======== Given records
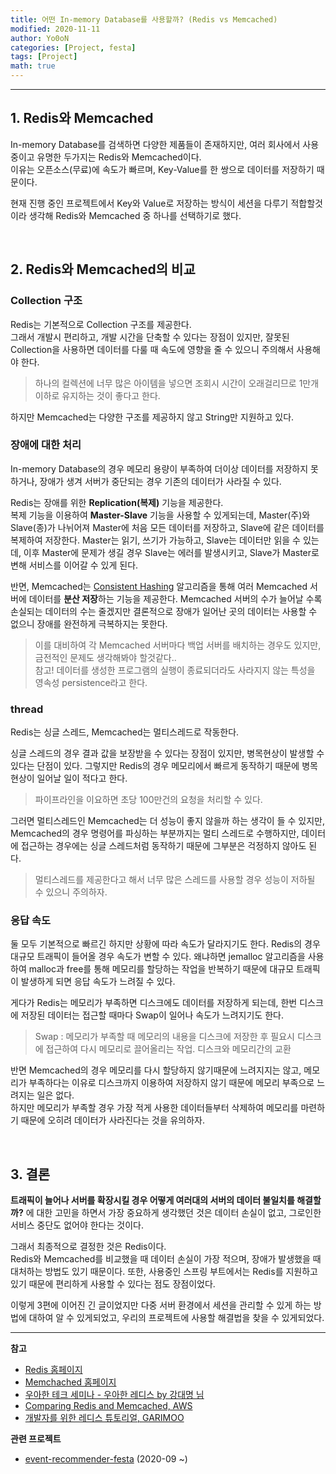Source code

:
 ```yaml
---
title: 어떤 In-memory Database를 사용할까? (Redis vs Memcached)
modified: 2020-11-11
author: Yo0oN
categories: [Project, festa]
tags: [Project]
math: true
---
```


<hr>

## 1. Redis와 Memcached
In-memory Database를 검색하면 다양한 제품들이 존재하지만, 여러 회사에서 사용 중이고 유명한 두가지는 Redis와 Memcached이다.<br>
이유는 오픈소스(무료)에 속도가 빠르며, Key-Value를 한 쌍으로 데이터를 저장하기 때문이다.

현재 진행 중인 프로젝트에서 Key와 Value로 저장하는 방식이 세션을 다루기 적합할것이라 생각해 Redis와 Memcached 중 하나를 선택하기로 했다.

<br>

## 2. Redis와 Memcached의 비교

### Collection 구조
Redis는 기본적으로 Collection 구조를 제공한다.<br>
그래서 개발시 편리하고, 개발 시간을 단축할 수 있다는 장점이 있지만, 잘못된 Collection을 사용하면 데이터를 다룰 때 속도에 영향을 줄 수 있으니 주의해서 사용해야 한다.<br>
> 하나의 컬렉션에 너무 많은 아이템을 넣으면 조회시 시간이 오래걸리므로 1만개 이하로 유지하는 것이 좋다고 한다.

하지만 Memcached는 다양한 구조를 제공하지 않고 String만 지원하고 있다.<br>

### 장애에 대한 처리
In-memory Database의 경우 메모리 용량이 부족하여 더이상 데이터를 저장하지 못하거나, 장애가 생겨 서버가 중단되는 경우 기존의 데이터가 사라질 수 있다.

Redis는 장애를 위한 **Replication(복제)** 기능을 제공한다.<br>
복제 기능을 이용하여 **Master-Slave** 기능을 사용할 수 있게되는데, Master(주)와 Slave(종)가 나뉘어져 Master에 처음 모든 데이터를 저장하고, Slave에 같은 데이터를 복제하여 저장한다.
Master는 읽기, 쓰기가 가능하고, Slave는 데이터만 읽을 수 있는데, 이후 Master에 문제가 생길 경우 Slave는 에러를 발생시키고, Slave가 Master로 변해 서비스를 이어갈 수 있게 된다.

반면, Memcached는 [Consistent Hashing](https://ko.wikipedia.org/wiki/%EC%9D%BC%EA%B4%80%EB%90%9C_%ED%95%B4%EC%8B%B1) 알고리즘을 통해 여러 Memcached 서버에 데이터를 **분산 저장**하는 기능을 제공한다. Memcached 서버의 수가 늘어날 수록 손실되는 데이터의 수는 줄겠지만 결론적으로 장애가 일어난 곳의 데이터는 사용할 수 없으니 장애를 완전하게 극복하지는 못한다.<br>
> 이를 대비하여 각 Memcached 서버마다 백업 서버를 배치하는 경우도 있지만, 금전적인 문제도 생각해봐야 할것같다..<br>
> 참고! 데이터를 생성한 프로그램의 실행이 종료되더라도 사라지지 않는 특성을 영속성 persistence라고 한다.

### thread
Redis는 싱글 스레드, Memcached는 멀티스레드로 작동한다.

싱글 스레드의 경우 결과 값을 보장받을 수 있다는 장점이 있지만, 병목현상이 발생할 수 있다는 단점이 있다.
그렇지만 Redis의 경우 메모리에서 빠르게 동작하기 때문에 병목현상이 일어날 일이 적다고 한다.<br>
> 파이프라인을 이요하면 초당 100만건의 요청을 처리할 수 있다.

그러면 멀티스레드인 Memcached는 더 성능이 좋지 않을까 하는 생각이 들 수 있지만, Memcached의 경우 명령어를 파싱하는 부분까지는 멀티 스레드로 수행하지만, 데이터에 접근하는 경우에는 싱글 스레드처럼 동작하기 때문에 그부분은 걱정하지 않아도 된다.<br>
> 멀티스레드를 제공한다고 해서 너무 많은 스레드를 사용할 경우 성능이 저하될 수 있으니 주의하자.

### 응답 속도
둘 모두 기본적으로 빠르긴 하지만 상황에 따라 속도가 달라지기도 한다. Redis의 경우 대규모 트래픽이 들어올 경우 속도가 변할 수 있다.
왜냐하면 jemalloc 알고리즘을 사용하여 malloc과 free를 통해 메모리를 할당하는 작업을 반복하기 때문에 대규모 트래픽이 발생하게 되면 응답 속도가 느려질 수 있다.

게다가 Redis는 메모리가 부족하면 디스크에도 데이터를 저장하게 되는데, 한번 디스크에 저장된 데이터는 접근할 때마다 Swap이 일어나 속도가 느려지기도 한다.<br>
> Swap : 메모리가 부족할 때 메모리의 내용을 디스크에 저장한 후 필요시 디스크에 접근하여 다시 메모리로 끌어올리는 작업. 디스크와 메모리간의 교환

반면 Memcached의 경우 메모리를 다시 할당하지 않기때문에 느려지지는 않고, 메모리가 부족하다는 이유로 디스크까지 이용하여 저장하지 않기 때문에 메모리 부족으로 느려지는 일은 없다.<br>
하지만 메모리가 부족할 경우 가장 적게 사용한 데이터들부터 삭제하여 메모리를 마련하기 때문에 오히려 데이터가 사라진다는 것을 유의하자.

<br>

## 3. 결론

**트래픽이 늘어나 서버를 확장시킬 경우 어떻게 여러대의 서버의 데이터 불일치를 해결할까?** 에 대한 고민을 하면서 가장 중요하게 생각했던 것은 데이터 손실이 없고, 그로인한 서비스 중단도 없어야 한다는 것이다.

그래서 최종적으로 결정한 것은 Redis이다.<br>
Redis와 Memcached를 비교했을 때 데이터 손실이 가장 적으며, 장애가 발생했을 때 대처하는 방법도 있기 때문이다.
또한, 사용중인 스프링 부트에서는 Redis를 지원하고 있기 때문에 편리하게 사용할 수 있다는 점도 장점이었다.

이렇게 3편에 이어진 긴 글이었지만 다중 서버 환경에서 세션을 관리할 수 있게 하는 방법에 대하여 알 수 있게되었고, 우리의 프로젝트에 사용할 해결법을 찾을 수 있게되었다.

<hr>

**참고**
- [Redis 홈페이지](https://redis.io/topics/introduction)
- [Memchached 홈페이지](https://memcached.org/about)
- [우아한 테크 세미나 - 우아한 레디스 by 강대명 님](https://youtu.be/mPB2CZiAkKM)
- [Comparing Redis and Memcached, AWS](https://aws.amazon.com/ko/elasticache/redis-vs-memcached/)
- [개발자를 위한 레디스 튜토리얼, GARIMOO](https://medium.com/garimoo/%EA%B0%9C%EB%B0%9C%EC%9E%90%EB%A5%BC-%EC%9C%84%ED%95%9C-%EB%A0%88%EB%94%94%EC%8A%A4-%ED%8A%9C%ED%86%A0%EB%A6%AC%EC%96%BC-01-92aaa24ca8cc)

**관련 프로젝트**
- [event-recommender-festa](https://github.com/f-lab-edu/event-recommender-festa) (2020-09 ~)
================
Task instructions:
Copy nothing but the lines from the top of the material through the line holding "Redis는 싱글 스레드, Memcached는 멀티스레드로 작동한다.", exactly as written; omit pictures.

Completed exercise:
Source code

:
 ```yaml
---
title: 어떤 In-memory Database를 사용할까? (Redis vs Memcached)
modified: 2020-11-11
author: Yo0oN
categories: [Project, festa]
tags: [Project]
math: true
---
```


<hr>

## 1. Redis와 Memcached
In-memory Database를 검색하면 다양한 제품들이 존재하지만, 여러 회사에서 사용 중이고 유명한 두가지는 Redis와 Memcached이다.<br>
이유는 오픈소스(무료)에 속도가 빠르며, Key-Value를 한 쌍으로 데이터를 저장하기 때문이다.

현재 진행 중인 프로젝트에서 Key와 Value로 저장하는 방식이 세션을 다루기 적합할것이라 생각해 Redis와 Memcached 중 하나를 선택하기로 했다.

<br>

## 2. Redis와 Memcached의 비교

### Collection 구조
Redis는 기본적으로 Collection 구조를 제공한다.<br>
그래서 개발시 편리하고, 개발 시간을 단축할 수 있다는 장점이 있지만, 잘못된 Collection을 사용하면 데이터를 다룰 때 속도에 영향을 줄 수 있으니 주의해서 사용해야 한다.<br>
> 하나의 컬렉션에 너무 많은 아이템을 넣으면 조회시 시간이 오래걸리므로 1만개 이하로 유지하는 것이 좋다고 한다.

하지만 Memcached는 다양한 구조를 제공하지 않고 String만 지원하고 있다.<br>

### 장애에 대한 처리
In-memory Database의 경우 메모리 용량이 부족하여 더이상 데이터를 저장하지 못하거나, 장애가 생겨 서버가 중단되는 경우 기존의 데이터가 사라질 수 있다.

Redis는 장애를 위한 **Replication(복제)** 기능을 제공한다.<br>
복제 기능을 이용하여 **Master-Slave** 기능을 사용할 수 있게되는데, Master(주)와 Slave(종)가 나뉘어져 Master에 처음 모든 데이터를 저장하고, Slave에 같은 데이터를 복제하여 저장한다.
Master는 읽기, 쓰기가 가능하고, Slave는 데이터만 읽을 수 있는데, 이후 Master에 문제가 생길 경우 Slave는 에러를 발생시키고, Slave가 Master로 변해 서비스를 이어갈 수 있게 된다.

반면, Memcached는 [Consistent Hashing](https://ko.wikipedia.org/wiki/%EC%9D%BC%EA%B4%80%EB%90%9C_%ED%95%B4%EC%8B%B1) 알고리즘을 통해 여러 Memcached 서버에 데이터를 **분산 저장**하는 기능을 제공한다. Memcached 서버의 수가 늘어날 수록 손실되는 데이터의 수는 줄겠지만 결론적으로 장애가 일어난 곳의 데이터는 사용할 수 없으니 장애를 완전하게 극복하지는 못한다.<br>
> 이를 대비하여 각 Memcached 서버마다 백업 서버를 배치하는 경우도 있지만, 금전적인 문제도 생각해봐야 할것같다..<br>
> 참고! 데이터를 생성한 프로그램의 실행이 종료되더라도 사라지지 않는 특성을 영속성 persistence라고 한다.

### thread
Redis는 싱글 스레드, Memcached는 멀티스레드로 작동한다.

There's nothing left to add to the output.